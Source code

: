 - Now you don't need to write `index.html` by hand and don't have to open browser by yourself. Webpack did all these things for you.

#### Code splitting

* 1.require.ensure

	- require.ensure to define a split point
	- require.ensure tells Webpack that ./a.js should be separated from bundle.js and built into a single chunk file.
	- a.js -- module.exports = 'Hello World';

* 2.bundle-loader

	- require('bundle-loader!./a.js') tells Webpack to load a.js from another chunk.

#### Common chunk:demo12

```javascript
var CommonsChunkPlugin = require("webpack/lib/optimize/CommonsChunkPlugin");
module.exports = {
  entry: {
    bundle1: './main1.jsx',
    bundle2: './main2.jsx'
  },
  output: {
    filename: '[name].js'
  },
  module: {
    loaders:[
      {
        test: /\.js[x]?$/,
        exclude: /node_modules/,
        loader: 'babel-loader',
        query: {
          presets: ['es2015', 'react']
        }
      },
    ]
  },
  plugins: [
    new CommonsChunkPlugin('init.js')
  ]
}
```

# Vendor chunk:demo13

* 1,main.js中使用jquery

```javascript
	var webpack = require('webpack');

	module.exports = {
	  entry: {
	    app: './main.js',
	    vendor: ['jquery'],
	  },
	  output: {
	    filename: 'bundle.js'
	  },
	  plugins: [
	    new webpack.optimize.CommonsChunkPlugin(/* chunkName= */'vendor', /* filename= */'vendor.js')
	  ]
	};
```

+++

DIRECTIONS:
Exactly those lines that run from the start of the listing to the line containing "- require.ensure to define a split point" should be output, and no others.

EXERCISE RESPONSE:
Source code

: - Now you don't need to write `index.html` by hand and don't have to open browser by yourself. Webpack did all these things for you.

#### Code splitting

* 1.require.ensure

	- require.ensure to define a split point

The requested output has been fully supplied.